Paprika-Spiced Pork
To complement the rich, slightly sweet red pepper flavor of paprika, serve these chops with grilled tiny new potatoes and a salad of mixed baby greens, sweet onion and garden-fresh tomatoes dressed with a sherry vinaigrette.
Prep Time: 15 minutes
Marinating Time: 1 to 3 hours
Grilling Time: 8 to 10 minutes
Standing Time: 5 minutes
Yield: Serves 2
- 2 boneless top loin pork chops, cut 3/4-inch thick (about 10 to 12 ounces total)
- No-stick cooking spray
Rub:
- 1 teaspoon paprika*
- 1/2 teaspoon ground coriander
- 1/4 teaspoon salt
- 1/4 teaspoon ground cumin
- 1/4 teaspoon ground cinnamon
- Combine rub ingredients in small bowl. Trim visible fat from pork chops, if necessary. Place each chop on a large piece of plastic wrap. Sprinkle and rub spice mixture evenly on both sides of chops. Wrap tightly in the plastic wrap; refrigerate for 1-3 hours.

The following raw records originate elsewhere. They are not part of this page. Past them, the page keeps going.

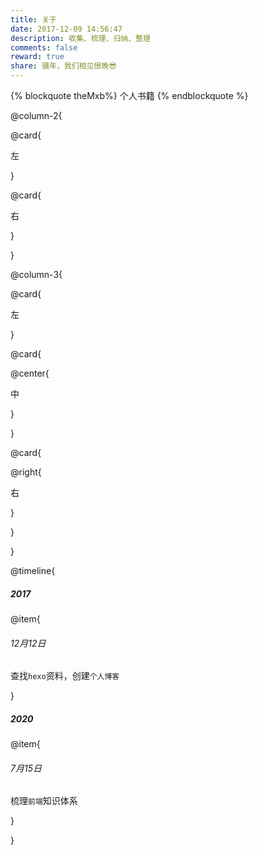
 ```yaml
---
title: 关于
date: 2017-12-09 14:56:47
description: 收集、梳理、归纳、整理
comments: false
reward: true
share: 骚年，我们相见恨晚😎
---
```


{% blockquote theMxb%}
个人书籍
{% endblockquote %}

@column-2{

@card{

左

}

@card{

右

}

}

@column-3{

@card{

左

}

@card{

@center{

中

}

}

@card{

@right{

右

}

}

}

@timeline{

##### 2017

@item{

###### 12月12日

查找`hexo`资料，创建`个人博客`

}

##### 2020

@item{

###### 7月15日

梳理`前端`知识体系

}

}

- Lightly coat cold grill rack with no-stick spray. Preheat gas grill to medium-high for direct grilling.
- Grill chops, uncovered, for 8-10 minutes or until internal temperature of pork reaches 155° F, turning chops over halfway during grilling. Transfer chops to platter. Loosely cover with foil; let rest for 5 minutes.